Re: PostgreSQL - 'SKYLINE OF' clause added!

From: Nikita <nikita(dot)p(at)gmail(dot)com>
To: "Tom Lane" <tgl(at)sss(dot)pgh(dot)pa(dot)us>
Cc: "Shane Ambler" <pgsql(at)sheeky(dot)biz>, "Josh Berkus" <josh(at)agliodbs(dot)com>, pgsql-hackers(at)postgresql(dot)org, "Gavin Sherry" <swm(at)alcove(dot)com(dot)au>, "Alvaro Herrera" <alvherre(at)commandprompt(dot)com>, "Chris Browne" <cbbrowne(at)acm(dot)org>
Subject: Re: PostgreSQL - 'SKYLINE OF' clause added!
Date: 2007-03-08 19:05:46
Message-ID: a6a6f4f90703081105wa68dfcey736708f41f3d956c@mail.gmail.com
Views: Raw Message | Whole Thread | Download mbox | Resend email
Thread:
Lists: pgsql-hackers

Few things from our side:

1. 'Skyline Of' is a new operator proposed in ICDE 2003, one of the topmost
conferences of Data Engineering. Skyline operation is a hot area of research
in query processing. Many of the database community people do know about
this operator, and it is fast catching the attention.

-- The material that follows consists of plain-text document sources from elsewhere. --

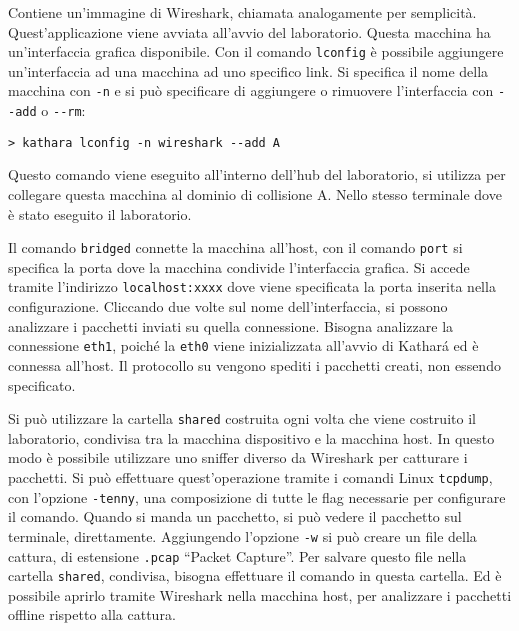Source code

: \documentclass{article}
\numberwithin{equation}{subsection}
\begin{document}
Contiene un'immagine di Wireshark, chiamata analogamente per semplicità. Quest'applicazione viene avviata all'avvio del laboratorio. Questa macchina ha un'interfaccia grafica 
disponibile. Con il comando \verb|lconfig| è possibile aggiungere un'interfaccia ad una macchina ad uno specifico link. Si specifica il nome della macchina con \verb|-n| e 
si può specificare di aggiungere o rimuovere l'interfaccia con \verb|--add| o \verb|--rm|:
\begin{verbatim}
> kathara lconfig -n wireshark --add A
\end{verbatim}
Questo comando viene eseguito all'interno dell'hub del laboratorio, si utilizza per collegare questa macchina al dominio di collisione A. Nello stesso terminale dove 
è stato eseguito il laboratorio. 


Il comando \verb|bridged| connette la macchina all'host, con il comando \verb|port| si specifica la porta dove la macchina condivide l'interfaccia grafica. Si 
accede tramite l'indirizzo \verb|localhost:xxxx| dove viene specificata la porta inserita nella configurazione. 
Cliccando due volte sul nome dell'interfaccia, si possono analizzare i pacchetti inviati su quella connessione. Bisogna analizzare la connessione \verb|eth1|, poiché la 
\verb|eth0| viene inizializzata all'avvio di Kathar\'{a} ed è connessa all'host. 
Il protocollo su vengono spediti i pacchetti creati, non essendo specificato. 


Si può utilizzare la cartella \verb|shared| costruita ogni volta che viene costruito il laboratorio, condivisa tra la macchina dispositivo e la macchina host. In 
questo modo è possibile utilizzare uno sniffer diverso da Wireshark per catturare i pacchetti. Si può effettuare quest'operazione tramite i comandi Linux \verb|tcpdump|, 
con l'opzione \verb|-tenny|, una composizione di tutte le flag necessarie per configurare il comando. Quando si manda un pacchetto, si può vedere il pacchetto sul terminale, 
direttamente. Aggiungendo l'opzione \verb|-w| si può creare un file della cattura, di estensione \verb|.pcap| ``Packet Capture''. Per salvare questo file nella cartella 
\verb|shared|, condivisa, bisogna effettuare il comando in questa cartella. Ed è possibile aprirlo tramite Wireshark nella macchina host, per analizzare i pacchetti 
offline rispetto alla cattura. 





\clearpage
\end{document}
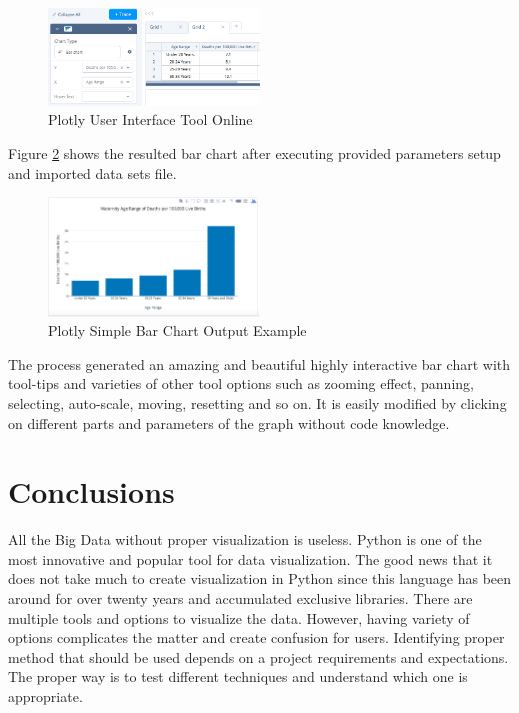 \documentclass[sigconf]{acmart}
\begin{document}
\begin{figure}
  \centering
  \includegraphics[width=0.5\textwidth]{images/output_7.png}
  \caption{Plotly User Interface Tool Online } \label{fig:figure9} 
\end{figure}

Figure  \ref{fig:figure10} shows the resulted bar chart after executing provided parameters setup and imported data sets file.

\begin{figure}
  \centering
  \includegraphics[width=0.5\textwidth]{images/output_6_0.png}
  \caption{Plotly Simple Bar Chart Output Example } \label{fig:figure10} 
\end{figure}

The process generated an amazing and beautiful highly interactive bar chart with tool-tips and varieties of other tool options such as zooming effect, panning, selecting, auto-scale, moving, resetting and so on. It is easily modified by clicking on different parts and parameters of the graph without code knowledge. 


\section{Conclusions}

All the Big Data without proper visualization is useless. Python is one of the most innovative and popular tool for data visualization. The good news that it does not take much to create visualization in Python since this language has been around for over twenty years and accumulated exclusive libraries. There are multiple tools and options to visualize the data. However, having variety of options complicates the matter and create confusion for users. Identifying proper method that should be used depends on a project requirements and expectations. The proper way is to test different techniques and understand which one is appropriate. 
\end{document}
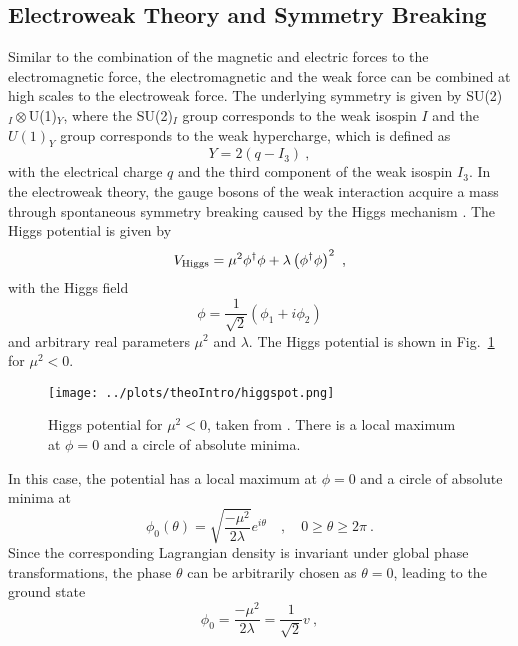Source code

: \subsection{Electroweak Theory and Symmetry Breaking}
\label{subsec:theo:EWK}
Similar to the combination of the magnetic and electric forces to the electromagnetic force, the electromagnetic and the weak force can be combined at high scales to the electroweak force. The underlying symmetry is given by SU(2)$_I\otimes$U(1)$_Y$, where the SU(2)$_I$ group corresponds to the weak isospin $I$ and the $U(1)_Y$ group corresponds to the weak hypercharge, which is defined as
\begin{equation}
Y=2(q-I_3) ~,
\end{equation}
with the electrical charge $q$ and the third component of the weak isospin $I_3$. In the electroweak theory, the gauge bosons of the weak interaction acquire a mass through spontaneous symmetry breaking caused by the Higgs mechanism \cite{higgsmech}. The Higgs potential is given by
\begin{equation}
V_{\rm Higgs} = \mu^2 \phi^\dagger\phi + \lambda \left(\phi^\dagger\phi\right)^2 ~,
\end{equation}
with the Higgs field
\begin{equation}
\phi=\frac{1}{\sqrt{2}}(\phi_1+i\phi_2)
\end{equation}
and arbitrary real parameters $\mu^2$ and $\lambda$. The Higgs potential is shown in Fig.~\ref{fig:theo:higgspot} for $\mu^2<0$.
\begin{figure}
	\centering
	\texttt{[image: ../plots/theoIntro/higgspot.png]}
	\caption[Higgs potential for $\mu^2<0$]{Higgs potential for $\mu^2<0$, taken from \cite{higgspot}. There is a local maximum at $\phi=0$ and a circle of absolute minima.}
	\label{fig:theo:higgspot}
\end{figure}
In this case, the potential has a local maximum at $\phi=0$ and a circle of absolute minima at
\begin{equation}
\phi_0(\theta) = \sqrt{\frac{-\mu^2}{2\lambda}}e^{i\theta} \quad , \quad 0\geq \theta \geq 2\pi ~.
\end{equation}
Since the corresponding Lagrangian density is invariant under global phase transformations, the phase $\theta$ can be arbitrarily chosen as $\theta=0$, leading to the ground state
\begin{equation}
\phi_0 = \frac{-\mu^2}{2\lambda}=\frac{1}{\sqrt{2}}v ~, \label{eq:theo:higgsexp}
\end{equation}
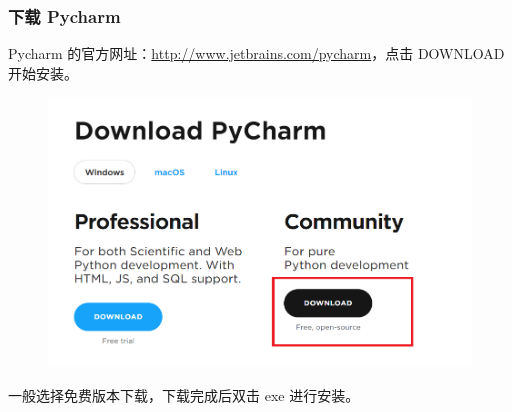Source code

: \subsubsection{下载 Pycharm}


Pycharm 的官方网址：\href{http://www.jetbrains.com/pycharm}{http://www.jetbrains.com/pycharm}，点击 DOWNLOAD 开始安装。

\begin{figure}[!ht]
  \centering
  \includegraphics[scale=0.6]{figure/chapter1/pycharm.png}
\end{figure}

一般选择免费版本下载，下载完成后双击 exe 进行安装。

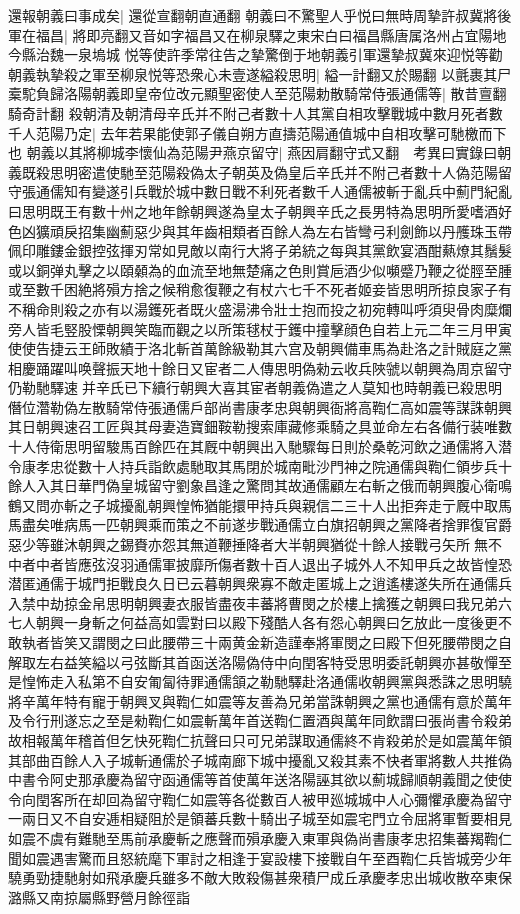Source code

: 還報朝義曰事成矣|{
	還從宣翻朝直通翻}
朝義曰不驚聖人乎悦曰無時周摯許叔冀將後軍在福昌|{
	將即亮翻又音如字福昌又在柳泉驛之東宋白曰福昌縣唐属洛州占宜陽地今縣治魏一泉塢城}
悦等使許季常往告之摯驚倒于地朝義引軍還摯叔冀來迎悦等勸朝義執摯殺之軍至柳泉悦等恐衆心未壹遂縊殺思明|{
	縊一計翻又於賜翻}
以氈裹其尸槖駝負歸洛陽朝義即皇帝位改元顯聖密使人至范陽勅散騎常侍張通儒等|{
	散昔亶翻騎奇計翻}
殺朝清及朝清母辛氏并不附己者數十人其黨自相攻擊戰城中數月死者數千人范陽乃定|{
	去年若果能使郭子儀自朔方直擣范陽通值城中自相攻擊可馳檄而下也}
朝義以其將柳城李懷仙為范陽尹燕京留守|{
	燕因肩翻守式又翻　考異曰實錄曰朝義既殺思明密遣使馳至范陽殺偽太子朝英及偽皇后辛氏并不附己者數十人偽范陽留守張通儒知有變遂引兵戰於城中數日戰不利死者數千人通儒被斬于亂兵中薊門紀亂曰思明既王有數十州之地年餘朝興遂為皇太子朝興辛氏之長男特為思明所愛嗜酒好色凶獷頑戾招集幽薊惡少與其年齒相類者百餘人為左右皆彎弓利劍飾以丹雘珠玉帶佩印雕鏤金銀控弦揮刃常如見敵以南行大將子弟統之每與其黨飲宴酒酣爇燎其鬚髮或以銅弹丸擊之以頤顙為的血流至地無楚痛之色則賞巵酒少似嚬蹙乃鞭之從脛至腫或至數千困絶將殞方捨之候稍愈復鞭之有杖六七千不死者姬妾皆思明所掠良家子有不稱命則殺之亦有以湯鑊死者既火盛湯沸令壯士抱而投之初宛轉叫呼須臾骨肉糜爛旁人皆毛竪股慄朝興笑臨而觀之以所策毬杖于鑊中撞擊顔色自若上元二年三月甲寅使使告捷云王師敗績于洛北斬首萬餘級勒其六宫及朝興備車馬為赴洛之計賊庭之黨相慶踊躍叫唤聲振天地十餘日又宦者二人傳思明偽勑云收兵陜虢以朝興為周京留守仍勒馳驛速并辛氏已下續行朝興大喜其宦者朝義偽遣之人莫知也時朝義已殺思明僭位濳勒偽左散騎常侍張通儒戶部尚書康孝忠與朝興衙將高鞫仁高如震等謀誅朝興其日朝興速召工匠與其母妻造寶鈿鞍勒搜索庫藏修乘騎之具並命左右各備行装唯數十人侍衛思明留駿馬百餘匹在其厩中朝興出入馳驟每日則於桑乾河飲之通儒將入潜令康孝忠從數十人持兵詣飲處馳取其馬閉於城南毗沙門神之院通儒與鞫仁領步兵十餘人入其日華門偽皇城留守劉象昌逢之驚問其故通儒顧左右斬之俄而朝興腹心衛鳴鶴又問亦斬之子城擾亂朝興惶怖猶能擐甲持兵與親信二三十人出拒奔走亍厩中取馬馬盡矣唯病馬一匹朝興乘而策之不前遂步戰通儒立白旗招朝興之黨降者捨罪復官爵惡少等雖沐朝興之錫賚亦怨其無道鞭捶降者大半朝興猶從十餘人接戰弓矢所無不中者中者皆應弦沒羽通儒軍披靡所傷者數十百人退出子城外人不知甲兵之故皆惶恐潜匿通儒于城門拒戰良久日已云暮朝興衆寡不敵走匿城上之逍遙樓遂失所在通儒兵入禁中劫掠金帛思明朝興妻衣服皆盡夜丰蕃將曹閔之於樓上擒獲之朝興曰我兄弟六七人朝興一身斬之何益高如雲對曰以殿下殘酷人各有怨心朝興曰乞放此一度後更不敢執者皆笑又謂閔之曰此腰帶三十兩黄金新造謹奉將軍閔之曰殿下但死腰帶閔之自解取左右益笑縊以弓弦斷其首函送洛陽偽侍中向閏客特受思明委託朝興亦甚敬憚至是惶怖走入私第不自安匍匐待罪通儒頷之勒馳驛赴洛通儒收朝興黨與悉誅之思明驍將辛萬年特有寵于朝興叉與鞫仁如震等友善為兄弟當誅朝興之黨也通儒有意於萬年及令行刑遂忘之至是勑鞫仁如震斬萬年首送鞫仁置酒與萬年同飲謂曰張尚書令殺弟故相報萬年稽首但乞快死鞫仁抗聲曰只可兄弟謀取通儒終不肯殺弟於是如震萬年領其部曲百餘人入子城斬通儒於子城南廊下城中擾亂又殺其素不快者軍將數人共推偽中書令阿史那承慶為留守函通儒等首使萬年送洛陽誣其欲以薊城歸順朝義聞之使使令向閏客所在却回為留守鞫仁如震等各從數百人被甲廵城城中人心彌懼承慶為留守一兩日又不自安逓相疑阻於是領蕃兵數十騎出子城至如震宅門立令屈將軍暫要相見如震不虞有難馳至馬前承慶斬之應聲而殞承慶入東軍與偽尚書康孝忠招集蕃羯鞫仁聞如震遇害驚而且怒統麾下軍討之相逢于宴設樓下接戰自午至酉鞫仁兵皆城旁少年驍勇勁捷馳射如飛承慶兵雖多不敵大敗殺傷甚衆積尸成丘承慶孝忠出城收散卒東保潞縣又南掠屬縣野營月餘徑詣}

2. The skyline operation is very useful in data analysis. Suppose, if we
have a cricket database, and we want to find the bowlers who have taken
maximum wickets in minimum overs, we can issue an easy-to-write query using
'Skyline of' syntax as follows:

Select * from Player_Match Skyline Of overs_bowled min, wickets_taken max;

This query gives 25 interesting tuples (result set) out of 24750 tuples in
0.0509 seconds. The same result is obtained in 0.8228 seconds if the
following equivalent nested-query is issued:

select * from Player_Match p1 where not exists ( select * from Player_Match
p2 where p2.overs_bowled <= p1.overs_bowled and p2.wickets_taken >=
p1.wickets_taken and (p2.overs_bowled < p1.overs_bowled or p2.wickets_taken>
p1.wickets_taken))

Note that the above time is the time elapsed between issuing a query and
obtaining the result set.
As can be seen, the above query looks pretty cumbersome to write and is
inefficient too. So, which query will the user prefer? As the number of
dimensions increases, writing a nested-query will become a hedious task.
Btw, how can such a query be written using aggregate function syntax??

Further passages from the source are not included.